Requirement
Search the records for the word "using" and copy each line in which it appears.

Data to process
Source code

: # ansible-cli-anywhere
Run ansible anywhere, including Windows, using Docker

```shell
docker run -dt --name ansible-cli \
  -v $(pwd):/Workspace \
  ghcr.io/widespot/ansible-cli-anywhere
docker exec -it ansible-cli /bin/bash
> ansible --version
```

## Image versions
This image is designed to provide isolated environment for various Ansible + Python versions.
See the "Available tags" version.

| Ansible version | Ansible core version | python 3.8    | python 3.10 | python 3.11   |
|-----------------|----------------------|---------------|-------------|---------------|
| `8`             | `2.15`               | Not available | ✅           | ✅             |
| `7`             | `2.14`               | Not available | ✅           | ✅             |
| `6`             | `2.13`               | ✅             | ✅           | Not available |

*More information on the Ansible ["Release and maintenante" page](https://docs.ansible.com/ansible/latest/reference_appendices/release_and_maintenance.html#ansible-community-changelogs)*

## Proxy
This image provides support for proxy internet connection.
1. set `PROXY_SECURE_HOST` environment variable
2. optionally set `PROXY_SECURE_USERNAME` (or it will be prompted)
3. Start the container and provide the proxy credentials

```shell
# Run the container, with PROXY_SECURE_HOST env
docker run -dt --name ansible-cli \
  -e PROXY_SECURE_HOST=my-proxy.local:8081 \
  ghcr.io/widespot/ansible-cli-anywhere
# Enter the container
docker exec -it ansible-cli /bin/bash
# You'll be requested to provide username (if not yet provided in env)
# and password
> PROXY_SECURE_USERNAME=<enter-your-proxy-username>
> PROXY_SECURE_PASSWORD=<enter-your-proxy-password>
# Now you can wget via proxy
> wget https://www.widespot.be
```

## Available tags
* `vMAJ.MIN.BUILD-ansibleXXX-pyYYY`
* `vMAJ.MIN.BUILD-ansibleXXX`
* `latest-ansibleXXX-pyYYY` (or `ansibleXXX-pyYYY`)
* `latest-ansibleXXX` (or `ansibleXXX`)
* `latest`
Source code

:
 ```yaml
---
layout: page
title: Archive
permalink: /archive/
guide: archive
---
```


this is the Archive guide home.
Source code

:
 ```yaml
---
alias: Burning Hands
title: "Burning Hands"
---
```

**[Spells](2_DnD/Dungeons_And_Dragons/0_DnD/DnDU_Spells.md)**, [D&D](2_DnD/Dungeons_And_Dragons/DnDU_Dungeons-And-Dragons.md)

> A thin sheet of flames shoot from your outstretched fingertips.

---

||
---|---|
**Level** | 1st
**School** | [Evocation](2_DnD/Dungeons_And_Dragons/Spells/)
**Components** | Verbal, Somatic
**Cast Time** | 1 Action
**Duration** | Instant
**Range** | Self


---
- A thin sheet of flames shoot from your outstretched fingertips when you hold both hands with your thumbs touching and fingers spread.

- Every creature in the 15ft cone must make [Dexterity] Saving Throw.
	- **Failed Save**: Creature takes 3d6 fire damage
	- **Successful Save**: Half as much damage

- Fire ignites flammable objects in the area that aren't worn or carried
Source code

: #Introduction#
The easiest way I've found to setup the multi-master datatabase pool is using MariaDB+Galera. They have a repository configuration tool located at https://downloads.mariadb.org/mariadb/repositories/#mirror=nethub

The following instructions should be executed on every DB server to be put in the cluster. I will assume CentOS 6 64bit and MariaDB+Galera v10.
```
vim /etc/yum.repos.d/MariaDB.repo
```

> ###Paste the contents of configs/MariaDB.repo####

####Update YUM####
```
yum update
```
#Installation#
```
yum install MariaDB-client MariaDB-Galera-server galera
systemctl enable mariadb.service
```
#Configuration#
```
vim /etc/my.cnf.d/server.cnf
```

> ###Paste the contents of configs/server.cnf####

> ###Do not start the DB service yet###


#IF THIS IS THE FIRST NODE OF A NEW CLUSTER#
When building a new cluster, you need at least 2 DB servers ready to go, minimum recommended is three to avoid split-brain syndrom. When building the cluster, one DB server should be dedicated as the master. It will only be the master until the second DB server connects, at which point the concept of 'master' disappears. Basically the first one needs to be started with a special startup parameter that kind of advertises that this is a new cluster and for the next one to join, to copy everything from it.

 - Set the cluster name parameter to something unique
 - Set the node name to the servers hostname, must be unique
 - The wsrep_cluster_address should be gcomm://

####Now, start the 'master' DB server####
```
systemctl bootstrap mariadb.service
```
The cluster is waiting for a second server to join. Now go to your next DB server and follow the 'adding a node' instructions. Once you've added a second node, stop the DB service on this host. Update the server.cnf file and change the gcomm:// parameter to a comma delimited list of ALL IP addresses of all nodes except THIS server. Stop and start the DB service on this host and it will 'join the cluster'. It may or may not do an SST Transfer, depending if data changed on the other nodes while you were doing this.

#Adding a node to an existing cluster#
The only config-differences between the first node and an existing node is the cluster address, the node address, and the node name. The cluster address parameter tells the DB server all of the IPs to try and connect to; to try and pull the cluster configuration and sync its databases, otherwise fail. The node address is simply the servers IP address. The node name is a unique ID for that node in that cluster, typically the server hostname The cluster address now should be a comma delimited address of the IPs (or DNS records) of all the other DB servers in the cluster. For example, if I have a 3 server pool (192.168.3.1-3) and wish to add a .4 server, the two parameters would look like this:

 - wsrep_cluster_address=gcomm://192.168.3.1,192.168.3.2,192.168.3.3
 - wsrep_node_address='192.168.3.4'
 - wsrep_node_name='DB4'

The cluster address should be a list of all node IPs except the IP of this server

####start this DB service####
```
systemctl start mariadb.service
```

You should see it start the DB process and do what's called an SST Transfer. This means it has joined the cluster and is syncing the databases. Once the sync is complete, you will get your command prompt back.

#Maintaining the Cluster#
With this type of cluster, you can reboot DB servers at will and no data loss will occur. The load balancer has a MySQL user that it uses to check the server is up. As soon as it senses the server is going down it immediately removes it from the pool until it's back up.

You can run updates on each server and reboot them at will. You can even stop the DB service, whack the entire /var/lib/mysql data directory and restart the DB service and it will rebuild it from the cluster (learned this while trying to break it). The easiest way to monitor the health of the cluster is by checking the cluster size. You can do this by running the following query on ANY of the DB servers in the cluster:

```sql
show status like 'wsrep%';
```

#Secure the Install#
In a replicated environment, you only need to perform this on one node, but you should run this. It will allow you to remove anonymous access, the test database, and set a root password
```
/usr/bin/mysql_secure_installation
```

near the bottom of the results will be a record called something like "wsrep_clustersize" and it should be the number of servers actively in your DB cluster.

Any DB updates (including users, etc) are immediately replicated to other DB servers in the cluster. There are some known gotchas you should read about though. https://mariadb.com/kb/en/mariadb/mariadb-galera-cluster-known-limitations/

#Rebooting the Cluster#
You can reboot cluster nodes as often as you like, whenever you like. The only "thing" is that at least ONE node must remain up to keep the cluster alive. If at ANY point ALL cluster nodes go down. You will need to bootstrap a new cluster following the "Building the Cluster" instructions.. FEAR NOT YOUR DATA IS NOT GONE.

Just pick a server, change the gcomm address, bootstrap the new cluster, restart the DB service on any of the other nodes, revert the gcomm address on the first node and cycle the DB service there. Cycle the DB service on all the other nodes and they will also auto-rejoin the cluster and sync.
* * *
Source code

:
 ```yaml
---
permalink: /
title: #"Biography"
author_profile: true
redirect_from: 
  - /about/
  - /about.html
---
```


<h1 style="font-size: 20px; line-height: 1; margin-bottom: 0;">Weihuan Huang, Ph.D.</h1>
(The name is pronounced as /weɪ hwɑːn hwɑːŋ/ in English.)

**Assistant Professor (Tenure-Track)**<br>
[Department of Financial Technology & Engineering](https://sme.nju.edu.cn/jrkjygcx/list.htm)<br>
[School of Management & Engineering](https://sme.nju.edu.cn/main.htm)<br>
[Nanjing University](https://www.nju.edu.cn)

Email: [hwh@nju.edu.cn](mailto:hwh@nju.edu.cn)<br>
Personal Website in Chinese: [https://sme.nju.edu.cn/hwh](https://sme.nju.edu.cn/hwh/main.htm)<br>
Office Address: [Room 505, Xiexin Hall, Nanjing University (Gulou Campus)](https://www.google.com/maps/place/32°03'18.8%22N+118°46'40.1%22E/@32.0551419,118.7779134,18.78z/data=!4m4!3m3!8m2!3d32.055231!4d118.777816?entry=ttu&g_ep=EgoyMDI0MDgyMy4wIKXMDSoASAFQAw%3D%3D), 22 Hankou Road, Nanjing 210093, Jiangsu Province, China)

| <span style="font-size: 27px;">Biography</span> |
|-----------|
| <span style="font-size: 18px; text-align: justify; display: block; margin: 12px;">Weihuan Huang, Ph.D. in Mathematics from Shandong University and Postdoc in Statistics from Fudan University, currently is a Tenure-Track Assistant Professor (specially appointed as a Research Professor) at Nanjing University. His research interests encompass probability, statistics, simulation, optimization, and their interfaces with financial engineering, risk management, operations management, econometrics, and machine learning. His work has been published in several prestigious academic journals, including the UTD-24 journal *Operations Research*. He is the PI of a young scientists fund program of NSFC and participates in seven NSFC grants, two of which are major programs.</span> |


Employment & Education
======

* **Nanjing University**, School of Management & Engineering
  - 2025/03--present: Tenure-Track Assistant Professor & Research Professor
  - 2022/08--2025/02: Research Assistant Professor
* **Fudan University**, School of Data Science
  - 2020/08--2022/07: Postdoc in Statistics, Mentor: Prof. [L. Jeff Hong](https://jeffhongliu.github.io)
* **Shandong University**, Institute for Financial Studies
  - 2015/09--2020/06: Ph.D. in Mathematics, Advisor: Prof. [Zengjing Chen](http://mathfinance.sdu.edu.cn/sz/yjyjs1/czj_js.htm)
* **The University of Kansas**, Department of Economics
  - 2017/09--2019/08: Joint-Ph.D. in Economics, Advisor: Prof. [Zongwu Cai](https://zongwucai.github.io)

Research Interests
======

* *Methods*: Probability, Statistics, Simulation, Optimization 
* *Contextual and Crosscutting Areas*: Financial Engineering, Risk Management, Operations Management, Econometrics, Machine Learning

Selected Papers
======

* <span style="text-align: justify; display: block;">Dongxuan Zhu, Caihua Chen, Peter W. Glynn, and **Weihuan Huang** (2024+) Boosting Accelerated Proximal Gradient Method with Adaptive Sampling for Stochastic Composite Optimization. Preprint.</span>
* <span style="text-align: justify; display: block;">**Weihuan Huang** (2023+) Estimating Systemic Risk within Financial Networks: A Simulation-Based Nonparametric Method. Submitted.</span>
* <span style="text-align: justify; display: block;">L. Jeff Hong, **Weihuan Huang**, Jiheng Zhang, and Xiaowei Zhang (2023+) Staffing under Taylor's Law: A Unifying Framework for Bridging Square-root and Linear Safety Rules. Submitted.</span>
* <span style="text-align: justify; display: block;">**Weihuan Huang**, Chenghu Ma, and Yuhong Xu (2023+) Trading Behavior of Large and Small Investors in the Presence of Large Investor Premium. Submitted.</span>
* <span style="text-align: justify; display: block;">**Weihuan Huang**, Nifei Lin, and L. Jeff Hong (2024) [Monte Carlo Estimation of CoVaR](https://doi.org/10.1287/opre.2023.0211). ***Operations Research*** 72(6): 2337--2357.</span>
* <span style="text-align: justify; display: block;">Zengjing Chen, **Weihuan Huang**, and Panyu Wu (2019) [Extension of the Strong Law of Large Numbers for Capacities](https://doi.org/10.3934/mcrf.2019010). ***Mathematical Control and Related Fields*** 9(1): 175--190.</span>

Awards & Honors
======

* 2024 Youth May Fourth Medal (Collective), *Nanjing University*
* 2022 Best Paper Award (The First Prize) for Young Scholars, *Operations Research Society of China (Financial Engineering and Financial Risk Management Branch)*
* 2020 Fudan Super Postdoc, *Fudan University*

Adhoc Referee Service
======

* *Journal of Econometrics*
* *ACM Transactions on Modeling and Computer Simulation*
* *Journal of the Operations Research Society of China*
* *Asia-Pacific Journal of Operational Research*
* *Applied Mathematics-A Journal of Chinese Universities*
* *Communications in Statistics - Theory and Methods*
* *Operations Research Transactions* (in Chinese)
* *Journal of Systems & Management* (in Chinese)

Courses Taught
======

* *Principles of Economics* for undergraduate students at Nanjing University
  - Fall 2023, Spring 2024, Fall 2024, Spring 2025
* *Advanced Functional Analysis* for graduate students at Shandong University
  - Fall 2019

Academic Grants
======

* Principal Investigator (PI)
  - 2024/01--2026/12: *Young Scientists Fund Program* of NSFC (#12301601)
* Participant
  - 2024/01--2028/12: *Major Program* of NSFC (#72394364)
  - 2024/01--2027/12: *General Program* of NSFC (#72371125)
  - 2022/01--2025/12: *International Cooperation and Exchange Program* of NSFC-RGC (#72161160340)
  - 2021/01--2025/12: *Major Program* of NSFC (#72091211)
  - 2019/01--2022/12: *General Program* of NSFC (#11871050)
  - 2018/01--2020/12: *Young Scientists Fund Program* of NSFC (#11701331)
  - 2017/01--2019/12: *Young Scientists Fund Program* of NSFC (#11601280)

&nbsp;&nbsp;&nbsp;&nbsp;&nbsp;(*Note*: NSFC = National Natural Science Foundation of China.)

Solved exercise
Run ansible anywhere, including Windows, using Docker
The easiest way I've found to setup the multi-master datatabase pool is using MariaDB+Galera. They have a repository configuration tool located at https://downloads.mariadb.org/mariadb/repositories/#mirror=nethub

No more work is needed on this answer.